> _WHAT IS EXPECTED_
All of the records below need to be written out exactly, but without the pictures.

━━ MATERIAL FOR THE TASK ━━

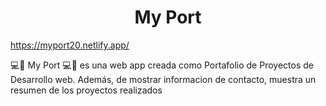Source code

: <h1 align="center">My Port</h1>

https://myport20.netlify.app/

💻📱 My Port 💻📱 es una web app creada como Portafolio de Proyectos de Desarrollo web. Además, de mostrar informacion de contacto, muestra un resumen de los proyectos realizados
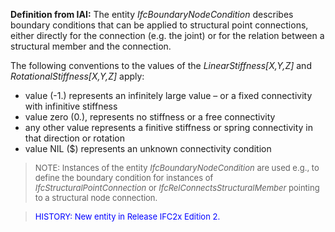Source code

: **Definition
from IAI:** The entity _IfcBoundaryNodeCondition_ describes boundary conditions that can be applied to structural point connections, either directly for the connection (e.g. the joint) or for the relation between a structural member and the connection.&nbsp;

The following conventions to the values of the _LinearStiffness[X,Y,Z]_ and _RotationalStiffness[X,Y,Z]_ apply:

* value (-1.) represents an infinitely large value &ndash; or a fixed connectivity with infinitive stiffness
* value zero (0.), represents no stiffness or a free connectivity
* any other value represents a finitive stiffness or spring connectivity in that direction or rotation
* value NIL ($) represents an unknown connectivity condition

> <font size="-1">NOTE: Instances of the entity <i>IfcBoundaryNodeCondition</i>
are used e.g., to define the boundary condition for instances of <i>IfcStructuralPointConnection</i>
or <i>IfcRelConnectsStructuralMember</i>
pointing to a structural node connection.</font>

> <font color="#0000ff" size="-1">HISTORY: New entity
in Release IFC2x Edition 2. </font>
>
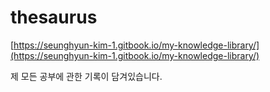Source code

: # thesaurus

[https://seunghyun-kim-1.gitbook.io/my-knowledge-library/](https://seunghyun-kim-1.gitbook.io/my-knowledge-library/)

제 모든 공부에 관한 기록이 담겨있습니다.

━━━

> _TASK RESULT_
Source code

: <h1 align="center">My Port</h1>

https://myport20.netlify.app/

💻📱 My Port 💻📱 es una web app creada como Portafolio de Proyectos de Desarrollo web. Además, de mostrar informacion de contacto, muestra un resumen de los proyectos realizados
Source code

: **Definition
from IAI:** The entity _IfcBoundaryNodeCondition_ describes boundary conditions that can be applied to structural point connections, either directly for the connection (e.g. the joint) or for the relation between a structural member and the connection.&nbsp;

The following conventions to the values of the _LinearStiffness[X,Y,Z]_ and _RotationalStiffness[X,Y,Z]_ apply:

* value (-1.) represents an infinitely large value &ndash; or a fixed connectivity with infinitive stiffness
* value zero (0.), represents no stiffness or a free connectivity
* any other value represents a finitive stiffness or spring connectivity in that direction or rotation
* value NIL ($) represents an unknown connectivity condition

> <font size="-1">NOTE: Instances of the entity <i>IfcBoundaryNodeCondition</i>
are used e.g., to define the boundary condition for instances of <i>IfcStructuralPointConnection</i>
or <i>IfcRelConnectsStructuralMember</i>
pointing to a structural node connection.</font>

> <font color="#0000ff" size="-1">HISTORY: New entity
in Release IFC2x Edition 2. </font>
>
Source code

: # thesaurus

[https://seunghyun-kim-1.gitbook.io/my-knowledge-library/](https://seunghyun-kim-1.gitbook.io/my-knowledge-library/)

제 모든 공부에 관한 기록이 담겨있습니다.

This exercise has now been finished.